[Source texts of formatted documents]

########

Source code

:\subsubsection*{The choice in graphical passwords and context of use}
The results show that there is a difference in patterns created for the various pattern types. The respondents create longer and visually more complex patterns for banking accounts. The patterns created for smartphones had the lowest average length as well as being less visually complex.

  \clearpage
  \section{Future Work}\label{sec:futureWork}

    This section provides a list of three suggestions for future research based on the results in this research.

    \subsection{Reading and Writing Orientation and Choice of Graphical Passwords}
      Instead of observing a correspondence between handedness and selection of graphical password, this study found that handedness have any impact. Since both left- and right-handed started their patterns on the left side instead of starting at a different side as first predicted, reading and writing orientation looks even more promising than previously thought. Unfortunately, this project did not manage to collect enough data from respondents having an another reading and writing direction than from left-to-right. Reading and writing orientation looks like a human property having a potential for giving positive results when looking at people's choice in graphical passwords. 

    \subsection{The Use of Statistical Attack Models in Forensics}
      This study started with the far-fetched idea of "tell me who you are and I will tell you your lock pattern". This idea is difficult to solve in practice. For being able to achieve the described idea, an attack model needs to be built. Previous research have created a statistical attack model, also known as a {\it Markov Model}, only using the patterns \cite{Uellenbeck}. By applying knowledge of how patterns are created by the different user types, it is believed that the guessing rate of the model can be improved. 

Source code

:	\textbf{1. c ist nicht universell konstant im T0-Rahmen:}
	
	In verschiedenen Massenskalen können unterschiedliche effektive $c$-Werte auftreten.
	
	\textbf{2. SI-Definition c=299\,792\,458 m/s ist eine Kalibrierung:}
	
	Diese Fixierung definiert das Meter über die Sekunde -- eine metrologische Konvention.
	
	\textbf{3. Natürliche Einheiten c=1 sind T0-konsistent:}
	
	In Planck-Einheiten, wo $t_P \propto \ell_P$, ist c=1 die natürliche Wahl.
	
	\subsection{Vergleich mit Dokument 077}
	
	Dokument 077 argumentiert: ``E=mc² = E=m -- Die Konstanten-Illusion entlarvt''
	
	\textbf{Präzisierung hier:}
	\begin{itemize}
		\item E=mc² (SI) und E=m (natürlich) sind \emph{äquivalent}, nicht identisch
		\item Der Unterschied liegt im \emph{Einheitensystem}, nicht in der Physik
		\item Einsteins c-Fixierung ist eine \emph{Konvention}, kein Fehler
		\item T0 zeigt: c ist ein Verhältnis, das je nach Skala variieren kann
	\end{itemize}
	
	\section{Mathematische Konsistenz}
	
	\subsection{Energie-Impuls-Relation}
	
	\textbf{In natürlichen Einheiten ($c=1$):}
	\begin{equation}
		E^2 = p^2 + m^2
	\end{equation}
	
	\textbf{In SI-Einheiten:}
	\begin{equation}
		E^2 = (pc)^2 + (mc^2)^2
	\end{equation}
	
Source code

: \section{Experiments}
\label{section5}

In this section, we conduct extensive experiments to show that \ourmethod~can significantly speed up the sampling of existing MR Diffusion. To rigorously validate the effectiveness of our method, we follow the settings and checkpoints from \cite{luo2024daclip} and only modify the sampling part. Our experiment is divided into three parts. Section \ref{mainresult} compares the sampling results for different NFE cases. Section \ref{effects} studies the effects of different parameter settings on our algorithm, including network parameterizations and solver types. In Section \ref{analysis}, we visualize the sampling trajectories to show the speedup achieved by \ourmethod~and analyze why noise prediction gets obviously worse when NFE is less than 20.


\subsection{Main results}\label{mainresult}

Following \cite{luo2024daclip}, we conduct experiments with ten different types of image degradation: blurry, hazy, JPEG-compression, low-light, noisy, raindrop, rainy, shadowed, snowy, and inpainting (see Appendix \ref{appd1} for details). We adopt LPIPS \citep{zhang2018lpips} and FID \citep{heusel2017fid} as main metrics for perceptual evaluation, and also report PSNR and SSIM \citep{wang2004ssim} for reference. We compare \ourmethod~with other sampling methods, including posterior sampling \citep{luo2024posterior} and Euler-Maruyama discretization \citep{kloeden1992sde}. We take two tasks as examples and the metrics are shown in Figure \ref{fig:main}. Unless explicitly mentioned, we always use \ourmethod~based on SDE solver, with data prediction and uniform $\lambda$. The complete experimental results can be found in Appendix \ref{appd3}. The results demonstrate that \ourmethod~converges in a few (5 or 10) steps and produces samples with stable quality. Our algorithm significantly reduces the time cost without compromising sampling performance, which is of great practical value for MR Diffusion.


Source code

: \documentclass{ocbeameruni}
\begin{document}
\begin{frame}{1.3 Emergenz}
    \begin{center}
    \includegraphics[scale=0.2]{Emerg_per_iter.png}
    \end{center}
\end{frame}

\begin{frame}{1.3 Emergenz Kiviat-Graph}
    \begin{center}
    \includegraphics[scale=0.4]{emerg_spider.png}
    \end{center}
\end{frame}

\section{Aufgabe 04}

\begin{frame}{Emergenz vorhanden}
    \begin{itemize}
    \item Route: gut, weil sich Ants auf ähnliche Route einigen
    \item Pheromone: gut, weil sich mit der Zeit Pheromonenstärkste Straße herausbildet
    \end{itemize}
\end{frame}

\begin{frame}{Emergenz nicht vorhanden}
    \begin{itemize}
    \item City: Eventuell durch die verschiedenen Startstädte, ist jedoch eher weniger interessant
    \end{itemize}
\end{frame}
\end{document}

########

### [Activity]
Return only the exact lines from the opening of the records through the line that contains "This section provides", both included.

### [Task result]
Source code

:\subsubsection*{The choice in graphical passwords and context of use}
The results show that there is a difference in patterns created for the various pattern types. The respondents create longer and visually more complex patterns for banking accounts. The patterns created for smartphones had the lowest average length as well as being less visually complex.

  \clearpage
  \section{Future Work}\label{sec:futureWork}

    This section provides a list of three suggestions for future research based on the results in this research.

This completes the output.